A habit appliance is useful to help stop a thumb or finger habit and/or to help re-train an improper tongue position or swallowing pattern. It is sometimes necessary to place an appliance to minimize the harm and distortion the habits or tongue posture can have on teeth. Most habit appliances are banded for adhesion to the back molars and are not removable.
Interceptive Orthodontics represents a proactive approach in the field of dental care, focusing on early detection and treatment of malocclusions and dental irregularities in children. By identifying and addressing orthodontic issues at a young age, the need for more extensive orthodontic treatments can be reduced as they grow. By intervening at an optimal time during a child’s growth and development, interceptive orthodontics can guide the proper alignment of teeth, ensure adequate space for emerging permanent teeth, and help in the correct development of the jaw, contributing to the aesthetic appearance of a child’s smile, promoting better oral health and function, and laying a solid foundation for a lifetime of healthy teeth.

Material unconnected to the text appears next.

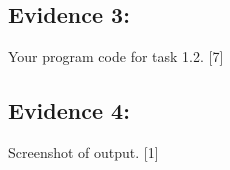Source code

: \subsection*{Evidence 3: }

Your program code for task 1.2. \hfill{}{[}7{]}

\subsection*{Evidence 4: }

Screenshot of output. \hfill{}{[}1{]}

Space maintainers are used to keep teeth from drifting into an empty tooth space due to early loss of primary (baby) teeth. Baby teeth act as a guide for the eruption of the permanent teeth. A space maintainer is made of stainless steel and/or plastic. It can be removable or fixed to the teeth.
Molar adjustment can be accomplished prior to full orthodontic treatment through the use of a Distalizer. This treatment technique can effectively position molars for bracketing and significantly shorten the patient’s full orthodontic treatment time.
The Herbst appliance is used in conjunction with braces to correct an overbite. Overbite is often caused by the size and position of the lower jaw. The Herbst appliance is generally used for patients between the ages of 10 and 13 years to take advantage of the patient’s natural growth spurt, aiding in the development and positioning of the lower jaw. The appliance is attached with bands cemented to one upper and one lower molar on each side of the mouth, connecting the upper and lower jaws. Gradually, the position of the lower jaw will shift, and the next phase of orthodontic treatment can begin.